Is There a “Best” Time Of Day For Exercise?

This question gets asked a lot in the fitness world, and it’s one worth considering if you are currently having trouble either fitting workouts into your schedule, or stagnating with your results. While there is no direct answer to this question, here are some tips to help you figure out your most optimal exercise schedule:


Are you an “early bird” or a “night owl”?

In college, Chad’s favorite time to go to the campus fitness center was an hour and a half before it closed. I would prefer to get my daily workout in before my first class of the day. The difference between the two of us? Our Circadian rhythms. Your unique Circadian rhythm has a big role in determining the fluctuations of general body functions such as temperature, hormone levels and blood pressure. Ideally, following your own Circadian rhythm would be the best way to guarantee an optimal workout. Unfortunately, sometimes it’s not that easy when we are balancing several other commitments and responsibilities. But taking note of when you feel the most energetic (AM or PM) might just help you determine whether to jump out of bed and head to the early morning workout, or sleep until the very last possible second and hit an evening workout instead.

Do you have a hard time staying consistent, or do you have a LOT going on right now?

Behavioral studies have shown that early morning exercisers are more likely than evening exercisers to consistently stick with the habit. This is especially significant for people who are just starting an exercise routine for the first time, or are who experiencing other life changes such as a new job. The basis behind this finding is that by getting your workout “out of the way” in the morning, you are less likely to have it fall behind other priorities throughout the day. So if you find yourself with the best intentions but less-than-perfect follow-through, you might want to give a morning workout a try.

Are you looking for optimal gains in strength and stamina?

There is some research that suggest both strength and endurance are, generally speaking, greater in the afternoon – to the tune of about 4-5%. Much of this has to do with that Circadian rhythm discussed above, and its effect specifically on body temperature. Researchers have found that a person’s body temperature (again, generally speaking) is greatest at around 4-5PM, and lowest just before waking. If you’re gunning to break that PR you set a month ago, or starting to train for your first endurance event, you may just find that making time to work out in the afternoon is most beneficial.

Do you have trouble falling to sleep?

While there is really no concrete evidence that evening exercise affects sleep, eating too late in the evening can hinder your ability to wind down at night – something that is absolutely crucial for both recovering from workouts and remaining sane throughout a hectic day!

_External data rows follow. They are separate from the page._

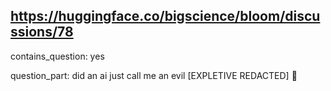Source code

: ## https://huggingface.co/bigscience/bloom/discussions/78

contains_question: yes

question_part: did an ai just call me an evil [EXPLETIVE REDACTED] 🥲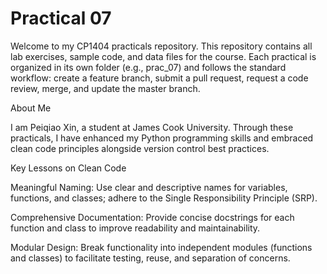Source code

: # Practical 07
Welcome to my CP1404 practicals repository. This repository contains all lab exercises, sample code, and data files for the course. Each practical is organized in its own folder (e.g., prac_07) and follows the standard workflow: create a feature branch, submit a pull request, request a code review, merge, and update the master branch.

About Me

I am Peiqiao Xin, a student at James Cook University. Through these practicals, I have enhanced my Python programming skills and embraced clean code principles alongside version control best practices.

Key Lessons on Clean Code

Meaningful Naming: Use clear and descriptive names for variables, functions, and classes; adhere to the Single Responsibility Principle (SRP).

Comprehensive Documentation: Provide concise docstrings for each function and class to improve readability and maintainability.

Modular Design: Break functionality into independent modules (functions and classes) to facilitate testing, reuse, and separation of concerns.

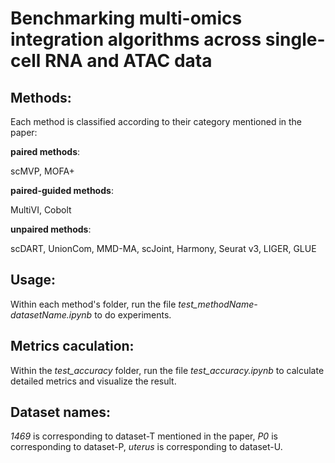 # Benchmarking multi-omics integration algorithms across single-cell RNA and ATAC data

## Methods:
Each method is classified according to their category mentioned in the paper:

__paired methods__:

scMVP, MOFA+

__paired-guided methods__:

MultiVI, Cobolt

__unpaired methods__:

scDART, UnionCom, MMD-MA, scJoint, Harmony, Seurat v3, LIGER, GLUE

## Usage:
Within each method's folder, run the file *test_methodName-datasetName.ipynb* to do experiments.

## Metrics caculation:
Within the *test_accuracy* folder, run the file *test_accuracy.ipynb* to calculate detailed metrics and visualize the result.

## Dataset names:
*1469* is corresponding to dataset-T mentioned in the paper, *P0* is corresponding to dataset-P, *uterus* is corresponding to dataset-U.
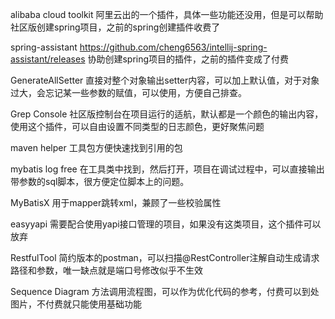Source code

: alibaba cloud toolkit
阿里云出的一个插件，具体一些功能还没用，但是可以帮助社区版创建spring项目，之前的spring创建插件收费了

spring-assistant
https://github.com/cheng6563/intellij-spring-assistant/releases
协助创建spring项目的插件，之前的插件变成了付费

GenerateAllSetter
直接对整个对象输出setter内容，可以加上默认值，对于对象过大，会忘记某一些参数的赋值，可以使用，方便自己排查。

Grep Console
社区版控制台在项目运行的适航，默认都是一个颜色的输出内容，使用这个插件，可以自由设置不同类型的日志颜色，更好聚焦问题

maven helper
工具包方便快速找到引用的包

mybatis log free
在工具类中找到，然后打开，项目在调试过程中，可以直接输出带参数的sql脚本，很方便定位脚本上的问题。

MyBatisX
用于mapper跳转xml，兼顾了一些校验属性

easyyapi
需要配合使用yapi接口管理的项目，如果没有这类项目，这个插件可以放弃

RestfulTool
简约版本的postman，可以扫描@RestController注解自动生成请求路径和参数，唯一缺点就是端口号修改似乎不生效

Sequence Diagram
方法调用流程图，可以作为优化代码的参考，付费可以到处图片，不付费就只能使用基础功能
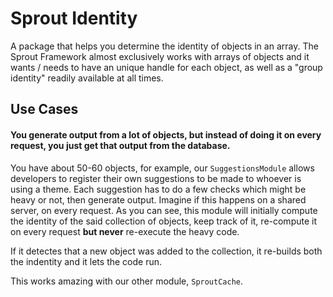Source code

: # Sprout Identity
A package that helps you determine the identity of objects in an array. The Sprout Framework almost exclusively works with arrays of objects and it wants / needs to have an unique handle for each object, as well as a "group identity" readily available at all times.

## Use Cases

#### You generate output from a lot of objects, but instead of doing it on every request, you just get that output from the database.
You have about 50-60 objects, for example, our `SuggestionsModule` allows developers to register their own suggestions to be made to whoever is using a theme. Each suggestion has to do a few checks which might be heavy or not, then generate output. Imagine if this happens on a shared server, on every request. As you can see, this module will initially compute the identity of the said collection of objects, keep track of it, re-compute it on every request **but never** re-execute the heavy code.

If it detectes that a new object was added to the collection, it re-builds both the indentity and it lets the code run.

This works amazing with our other module, `SproutCache`.
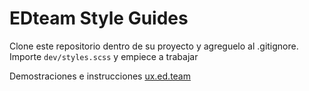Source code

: # EDteam Style Guides

Clone este repositorio dentro de su proyecto y agreguelo al .gitignore.
Importe `dev/styles.scss` y empiece a trabajar

Demostraciones e instrucciones [ux.ed.team](http://ux.ed.team)
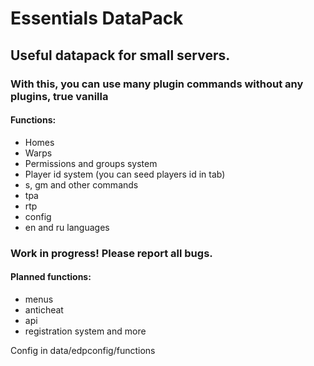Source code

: # Essentials DataPack

## Useful datapack for small servers.
### With this, you can use many plugin commands without any plugins, true vanilla

#### Functions:

- Homes
- Warps
- Permissions and groups system
- Player id system (you can seed players id in tab)
- s, gm and other commands
- tpa
- rtp
- config
- en and ru languages

### Work in progress! Please report all bugs.
#### Planned functions:

- menus
- anticheat
- api
- registration system
and more


Config in data/edpconfig/functions
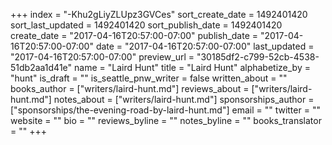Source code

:+++
index = "-Khu2gLiyZLUpz3GVCes"
sort_create_date = 1492401420
sort_last_updated = 1492401420
sort_publish_date = 1492401420
create_date = "2017-04-16T20:57:00-07:00"
publish_date = "2017-04-16T20:57:00-07:00"
date = "2017-04-16T20:57:00-07:00"
last_updated = "2017-04-16T20:57:00-07:00"
preview_url = "30185df2-c799-52cb-4538-51db2aa1d41e"
name = "Laird Hunt"
title = "Laird Hunt"
alphabetize_by = "hunt"
is_draft = ""
is_seattle_pnw_writer = false
written_about = ""
books_author = ["writers/laird-hunt.md"]
reviews_about = ["writers/laird-hunt.md"]
notes_about = ["writers/laird-hunt.md"]
sponsorships_author = ["sponsorships/the-evening-road-by-laird-hunt.md"]
email = ""
twitter = ""
website = ""
bio = ""
reviews_byline = ""
notes_byline = ""
books_translator = ""
+++
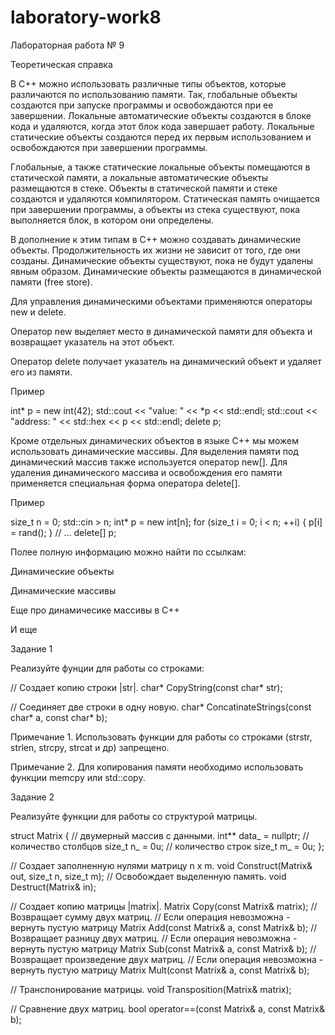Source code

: # laboratory-work8
Лабораторная работа № 9

Теоретическая справка

В C++ можно использовать различные типы объектов, которые различаются по использованию памяти. Так, глобальные объекты создаются при запуске программы и освобождаются при ее завершении. Локальные автоматические объекты создаются в блоке кода и удаляются, когда этот блок кода завершает работу. Локальные статические объекты создаются перед их первым использованием и освобождаются при завершении программы.

Глобальные, а также статические локальные объекты помещаются в статической памяти, а локальные автоматические объекты размещаются в стеке. Объекты в статической памяти и стеке создаются и удаляются компилятором. Статическая память очищается при завершении программы, а объекты из стека существуют, пока выполняется блок, в котором они определены.

В дополнение к этим типам в C++ можно создавать динамические объекты. Продолжительность их жизни не зависит от того, где они созданы. Динамические объекты существуют, пока не будут удалены явным образом. Динамические объекты размещаются в динамической памяти (free store).

Для управления динамическими объектами применяются операторы new и delete.

Оператор new выделяет место в динамической памяти для объекта и возвращает указатель на этот объект.

Оператор delete получает указатель на динамический объект и удаляет его из памяти.

Пример

int* p = new int(42);
std::cout << "value: " << *p << std::endl;
std::cout << "address: " << std::hex << p << std::endl;
delete p;

Кроме отдельных динамических объектов в языке C++ мы можем использовать динамические массивы. Для выделения памяти под динамический массив также используется оператор new[]. Для удаления динамического массива и освобождения его памяти применяется специальная форма оператора delete[].

Пример

size_t n = 0;
std::cin > n;
int* p = new int[n];
for (size_t i = 0; i < n; ++i) {
    p[i] = rand();
}
// ...
delete[] p;

Полее полную информацию можно найти по ссылкам:

Динамические объекты

Динамические массивы

Еще про динамичесике массивы в C++

И еще

Задание 1

Реализуйте фунции для работы со строками:

// Создает копию строки |str|.
char* CopyString(const char* str);

// Соединяет две строки в одну новую.
char* ConcatinateStrings(const char* a, const char* b);

Примечание 1. Использовать функции для работы со строками (strstr, strlen, strcpy, strcat и др) запрещено.

Примечание 2. Для копирования памяти необходимо использовать функции memcpy или std::copy.

Задание 2

Реализуйте функции для работы со структурой матрицы.

struct Matrix {
  // двумерный массив с данными.
  int** data_ = nullptr;
  // количество столбцов
  size_t n_ = 0u;
  // количество строк
  size_t m_ = 0u;
};

// Создает заполненную нулями матрицу n x m.
void Construct(Matrix& out, size_t n, size_t m);
// Освобождает выделенную память.
void Destruct(Matrix& in);

// Создает копию матрицы |matrix|.
Matrix Copy(const Matrix& matrix);
// Возвращает сумму двух матриц.
// Если операция невозможна - вернуть пустую матрицу
Matrix Add(const Matrix& a, const Matrix& b);
// Возвращает разницу двух матриц.
// Если операция невозможна - вернуть пустую матрицу
Matrix Sub(const Matrix& a, const Matrix& b);
// Возвращает произведение двух матриц.
// Если операция невозможна - вернуть пустую матрицу
Matrix Mult(const Matrix& a, const Matrix& b);

// Транспонирование матрицы.
void Transposition(Matrix& matrix);

// Сравнение двух матриц.
bool operator==(const Matrix& a, const Matrix& b);
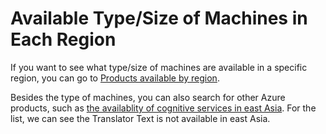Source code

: # Available Type/Size of Machines in Each Region #

If you want to see what type/size of machines are available in a
specific region, you can go to [Products available by
region](https://azure.microsoft.com/en-us/global-infrastructure/services/?products=virtual-machines&regions=all).

Besides the type of machines, you can also search for other Azure
products, such as [the availablity of cognitive services in east
Asia](https://azure.microsoft.com/en-us/global-infrastructure/services/?products=cognitive-services&regions=asia-pacific-east).
For the list, we can see the Translator Text is not available in east
Asia.



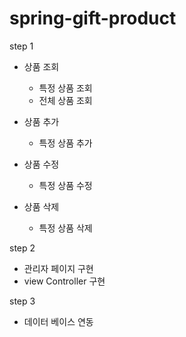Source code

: # spring-gift-product

step 1
- 상품 조회
  - 특정 상품 조회
  - 전체 상품 조회
  
- 상품 추가
  - 특정 상품 추가
  
- 상품 수정
  - 특정 상품 수정

- 상품 삭제
  - 특정 상품 삭제

step 2 
- 관리자 페이지 구현
- view Controller 구현

step 3
- 데이터 베이스 연동

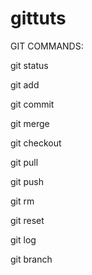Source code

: # gittuts

GIT COMMANDS:

git status

git add

git commit

git merge

git checkout

git pull

git push

git rm

git reset

git log

git branch
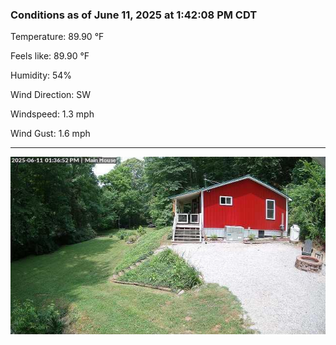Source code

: ### Conditions as of June 11, 2025 at 1:42:08 PM CDT 

Temperature: 89.90 &deg;F

Feels like: 89.90 &deg;F

Humidity: 54%

Wind Direction: SW

Windspeed: 1.3 mph

Wind Gust: 1.6 mph

---

<img src="./images/latest.jpeg"/>

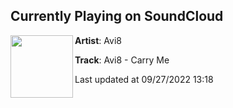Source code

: ## Currently Playing on SoundCloud

[<img align="left" width="100" src="https://i1.sndcdn.com/artworks-000197313792-n2cdos-t500x500.jpg">](https://soundcloud.com/avi8music/avi8-carry-me)

**Artist**: Avi8 

**Track**: Avi8 - Carry Me

Last updated at 09/27/2022 13:18
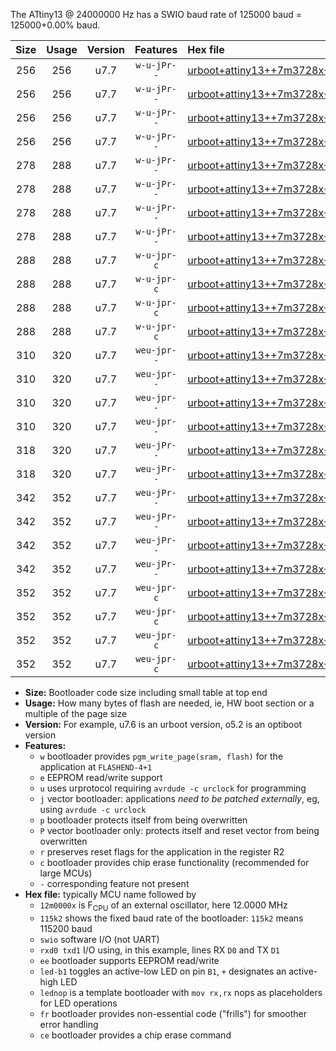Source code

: The ATtiny13 @ 24000000 Hz has a SWIO baud rate of 125000 baud = 125000+0.00% baud.

|Size|Usage|Version|Features|Hex file|
|:-:|:-:|:-:|:-:|:--|
|256|256|u7.7|`w-u-jPr--`|[urboot+attiny13++7m3728x+++38k4_swio_rxb0_txb1_led+b2.hex](https://raw.githubusercontent.com/stefanrueger/urboot.hex/main/mcus/attiny13/external_oscillator/fcpu++7m3728_Hz/br+++38k4_bps/urboot+attiny13++7m3728x+++38k4_swio_rxb0_txb1_led+b2.hex)|
|256|256|u7.7|`w-u-jPr--`|[urboot+attiny13++7m3728x+++38k4_swio_rxb0_txb1_lednop.hex](https://raw.githubusercontent.com/stefanrueger/urboot.hex/main/mcus/attiny13/external_oscillator/fcpu++7m3728_Hz/br+++38k4_bps/urboot+attiny13++7m3728x+++38k4_swio_rxb0_txb1_lednop.hex)|
|256|256|u7.7|`w-u-jPr--`|[urboot+attiny13++7m3728x+++38k4_swio_rxb1_txb0_led+b2.hex](https://raw.githubusercontent.com/stefanrueger/urboot.hex/main/mcus/attiny13/external_oscillator/fcpu++7m3728_Hz/br+++38k4_bps/urboot+attiny13++7m3728x+++38k4_swio_rxb1_txb0_led+b2.hex)|
|256|256|u7.7|`w-u-jPr--`|[urboot+attiny13++7m3728x+++38k4_swio_rxb1_txb0_lednop.hex](https://raw.githubusercontent.com/stefanrueger/urboot.hex/main/mcus/attiny13/external_oscillator/fcpu++7m3728_Hz/br+++38k4_bps/urboot+attiny13++7m3728x+++38k4_swio_rxb1_txb0_lednop.hex)|
|278|288|u7.7|`w-u-jPr--`|[urboot+attiny13++7m3728x+++38k4_swio_rxb0_txb1_led+b2_fr.hex](https://raw.githubusercontent.com/stefanrueger/urboot.hex/main/mcus/attiny13/external_oscillator/fcpu++7m3728_Hz/br+++38k4_bps/urboot+attiny13++7m3728x+++38k4_swio_rxb0_txb1_led+b2_fr.hex)|
|278|288|u7.7|`w-u-jPr--`|[urboot+attiny13++7m3728x+++38k4_swio_rxb0_txb1_lednop_fr.hex](https://raw.githubusercontent.com/stefanrueger/urboot.hex/main/mcus/attiny13/external_oscillator/fcpu++7m3728_Hz/br+++38k4_bps/urboot+attiny13++7m3728x+++38k4_swio_rxb0_txb1_lednop_fr.hex)|
|278|288|u7.7|`w-u-jPr--`|[urboot+attiny13++7m3728x+++38k4_swio_rxb1_txb0_led+b2_fr.hex](https://raw.githubusercontent.com/stefanrueger/urboot.hex/main/mcus/attiny13/external_oscillator/fcpu++7m3728_Hz/br+++38k4_bps/urboot+attiny13++7m3728x+++38k4_swio_rxb1_txb0_led+b2_fr.hex)|
|278|288|u7.7|`w-u-jPr--`|[urboot+attiny13++7m3728x+++38k4_swio_rxb1_txb0_lednop_fr.hex](https://raw.githubusercontent.com/stefanrueger/urboot.hex/main/mcus/attiny13/external_oscillator/fcpu++7m3728_Hz/br+++38k4_bps/urboot+attiny13++7m3728x+++38k4_swio_rxb1_txb0_lednop_fr.hex)|
|288|288|u7.7|`w-u-jpr-c`|[urboot+attiny13++7m3728x+++38k4_swio_rxb0_txb1_led+b2_fr_ce.hex](https://raw.githubusercontent.com/stefanrueger/urboot.hex/main/mcus/attiny13/external_oscillator/fcpu++7m3728_Hz/br+++38k4_bps/urboot+attiny13++7m3728x+++38k4_swio_rxb0_txb1_led+b2_fr_ce.hex)|
|288|288|u7.7|`w-u-jpr-c`|[urboot+attiny13++7m3728x+++38k4_swio_rxb0_txb1_lednop_fr_ce.hex](https://raw.githubusercontent.com/stefanrueger/urboot.hex/main/mcus/attiny13/external_oscillator/fcpu++7m3728_Hz/br+++38k4_bps/urboot+attiny13++7m3728x+++38k4_swio_rxb0_txb1_lednop_fr_ce.hex)|
|288|288|u7.7|`w-u-jpr-c`|[urboot+attiny13++7m3728x+++38k4_swio_rxb1_txb0_led+b2_fr_ce.hex](https://raw.githubusercontent.com/stefanrueger/urboot.hex/main/mcus/attiny13/external_oscillator/fcpu++7m3728_Hz/br+++38k4_bps/urboot+attiny13++7m3728x+++38k4_swio_rxb1_txb0_led+b2_fr_ce.hex)|
|288|288|u7.7|`w-u-jpr-c`|[urboot+attiny13++7m3728x+++38k4_swio_rxb1_txb0_lednop_fr_ce.hex](https://raw.githubusercontent.com/stefanrueger/urboot.hex/main/mcus/attiny13/external_oscillator/fcpu++7m3728_Hz/br+++38k4_bps/urboot+attiny13++7m3728x+++38k4_swio_rxb1_txb0_lednop_fr_ce.hex)|
|310|320|u7.7|`weu-jpr--`|[urboot+attiny13++7m3728x+++38k4_swio_rxb0_txb1_ee_led+b2.hex](https://raw.githubusercontent.com/stefanrueger/urboot.hex/main/mcus/attiny13/external_oscillator/fcpu++7m3728_Hz/br+++38k4_bps/urboot+attiny13++7m3728x+++38k4_swio_rxb0_txb1_ee_led+b2.hex)|
|310|320|u7.7|`weu-jpr--`|[urboot+attiny13++7m3728x+++38k4_swio_rxb0_txb1_ee_lednop.hex](https://raw.githubusercontent.com/stefanrueger/urboot.hex/main/mcus/attiny13/external_oscillator/fcpu++7m3728_Hz/br+++38k4_bps/urboot+attiny13++7m3728x+++38k4_swio_rxb0_txb1_ee_lednop.hex)|
|310|320|u7.7|`weu-jpr--`|[urboot+attiny13++7m3728x+++38k4_swio_rxb1_txb0_ee_led+b2.hex](https://raw.githubusercontent.com/stefanrueger/urboot.hex/main/mcus/attiny13/external_oscillator/fcpu++7m3728_Hz/br+++38k4_bps/urboot+attiny13++7m3728x+++38k4_swio_rxb1_txb0_ee_led+b2.hex)|
|310|320|u7.7|`weu-jpr--`|[urboot+attiny13++7m3728x+++38k4_swio_rxb1_txb0_ee_lednop.hex](https://raw.githubusercontent.com/stefanrueger/urboot.hex/main/mcus/attiny13/external_oscillator/fcpu++7m3728_Hz/br+++38k4_bps/urboot+attiny13++7m3728x+++38k4_swio_rxb1_txb0_ee_lednop.hex)|
|318|320|u7.7|`weu-jPr--`|[urboot+attiny13++7m3728x+++38k4_swio_rxb0_txb1_ee.hex](https://raw.githubusercontent.com/stefanrueger/urboot.hex/main/mcus/attiny13/external_oscillator/fcpu++7m3728_Hz/br+++38k4_bps/urboot+attiny13++7m3728x+++38k4_swio_rxb0_txb1_ee.hex)|
|318|320|u7.7|`weu-jPr--`|[urboot+attiny13++7m3728x+++38k4_swio_rxb1_txb0_ee.hex](https://raw.githubusercontent.com/stefanrueger/urboot.hex/main/mcus/attiny13/external_oscillator/fcpu++7m3728_Hz/br+++38k4_bps/urboot+attiny13++7m3728x+++38k4_swio_rxb1_txb0_ee.hex)|
|342|352|u7.7|`weu-jPr--`|[urboot+attiny13++7m3728x+++38k4_swio_rxb0_txb1_ee_led+b2_fr.hex](https://raw.githubusercontent.com/stefanrueger/urboot.hex/main/mcus/attiny13/external_oscillator/fcpu++7m3728_Hz/br+++38k4_bps/urboot+attiny13++7m3728x+++38k4_swio_rxb0_txb1_ee_led+b2_fr.hex)|
|342|352|u7.7|`weu-jPr--`|[urboot+attiny13++7m3728x+++38k4_swio_rxb0_txb1_ee_lednop_fr.hex](https://raw.githubusercontent.com/stefanrueger/urboot.hex/main/mcus/attiny13/external_oscillator/fcpu++7m3728_Hz/br+++38k4_bps/urboot+attiny13++7m3728x+++38k4_swio_rxb0_txb1_ee_lednop_fr.hex)|
|342|352|u7.7|`weu-jPr--`|[urboot+attiny13++7m3728x+++38k4_swio_rxb1_txb0_ee_led+b2_fr.hex](https://raw.githubusercontent.com/stefanrueger/urboot.hex/main/mcus/attiny13/external_oscillator/fcpu++7m3728_Hz/br+++38k4_bps/urboot+attiny13++7m3728x+++38k4_swio_rxb1_txb0_ee_led+b2_fr.hex)|
|342|352|u7.7|`weu-jPr--`|[urboot+attiny13++7m3728x+++38k4_swio_rxb1_txb0_ee_lednop_fr.hex](https://raw.githubusercontent.com/stefanrueger/urboot.hex/main/mcus/attiny13/external_oscillator/fcpu++7m3728_Hz/br+++38k4_bps/urboot+attiny13++7m3728x+++38k4_swio_rxb1_txb0_ee_lednop_fr.hex)|
|352|352|u7.7|`weu-jpr-c`|[urboot+attiny13++7m3728x+++38k4_swio_rxb0_txb1_ee_led+b2_fr_ce.hex](https://raw.githubusercontent.com/stefanrueger/urboot.hex/main/mcus/attiny13/external_oscillator/fcpu++7m3728_Hz/br+++38k4_bps/urboot+attiny13++7m3728x+++38k4_swio_rxb0_txb1_ee_led+b2_fr_ce.hex)|
|352|352|u7.7|`weu-jpr-c`|[urboot+attiny13++7m3728x+++38k4_swio_rxb0_txb1_ee_lednop_fr_ce.hex](https://raw.githubusercontent.com/stefanrueger/urboot.hex/main/mcus/attiny13/external_oscillator/fcpu++7m3728_Hz/br+++38k4_bps/urboot+attiny13++7m3728x+++38k4_swio_rxb0_txb1_ee_lednop_fr_ce.hex)|
|352|352|u7.7|`weu-jpr-c`|[urboot+attiny13++7m3728x+++38k4_swio_rxb1_txb0_ee_led+b2_fr_ce.hex](https://raw.githubusercontent.com/stefanrueger/urboot.hex/main/mcus/attiny13/external_oscillator/fcpu++7m3728_Hz/br+++38k4_bps/urboot+attiny13++7m3728x+++38k4_swio_rxb1_txb0_ee_led+b2_fr_ce.hex)|
|352|352|u7.7|`weu-jpr-c`|[urboot+attiny13++7m3728x+++38k4_swio_rxb1_txb0_ee_lednop_fr_ce.hex](https://raw.githubusercontent.com/stefanrueger/urboot.hex/main/mcus/attiny13/external_oscillator/fcpu++7m3728_Hz/br+++38k4_bps/urboot+attiny13++7m3728x+++38k4_swio_rxb1_txb0_ee_lednop_fr_ce.hex)|

- **Size:** Bootloader code size including small table at top end
- **Usage:** How many bytes of flash are needed, ie, HW boot section or a multiple of the page size
- **Version:** For example, u7.6 is an urboot version, o5.2 is an optiboot version
- **Features:**
  + `w` bootloader provides `pgm_write_page(sram, flash)` for the application at `FLASHEND-4+1`
  + `e` EEPROM read/write support
  + `u` uses urprotocol requiring `avrdude -c urclock` for programming
  + `j` vector bootloader: applications *need to be patched externally*, eg, using `avrdude -c urclock`
  + `p` bootloader protects itself from being overwritten
  + `P` vector bootloader only: protects itself and reset vector from being overwritten
  + `r` preserves reset flags for the application in the register R2
  + `c` bootloader provides chip erase functionality (recommended for large MCUs)
  + `-` corresponding feature not present
- **Hex file:** typically MCU name followed by
  + `12m0000x` is F<sub>CPU</sub> of an external oscillator, here 12.0000 MHz
  + `115k2` shows the fixed baud rate of the bootloader: `115k2` means 115200 baud
  + `swio` software I/O (not UART)
  + `rxd0 txd1` I/O using, in this example, lines RX `D0` and TX `D1`
  + `ee` bootloader supports EEPROM read/write
  + `led-b1` toggles an active-low LED on pin `B1`, `+` designates an active-high LED
  + `lednop` is a template bootloader with `mov rx,rx` nops as placeholders for LED operations
  + `fr` bootloader provides non-essential code ("frills") for smoother error handling
  + `ce` bootloader provides a chip erase command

If working out in the evening is causing you to eat dinner at a late hour, and this in turn is causing you trouble getting to sleep and staying asleep, a morning workout might be the answer.

When it comes down to it, for most of us, the best workout schedule is the one we can make work within our normal daily or weekly schedule, and the one that makes us feel the best before, during, and after. If you feel that you are stagnating in your progress, or if scheduling conflicts or insomnia are getting in your way of having a great workout, it might just be time to switch things up a bit!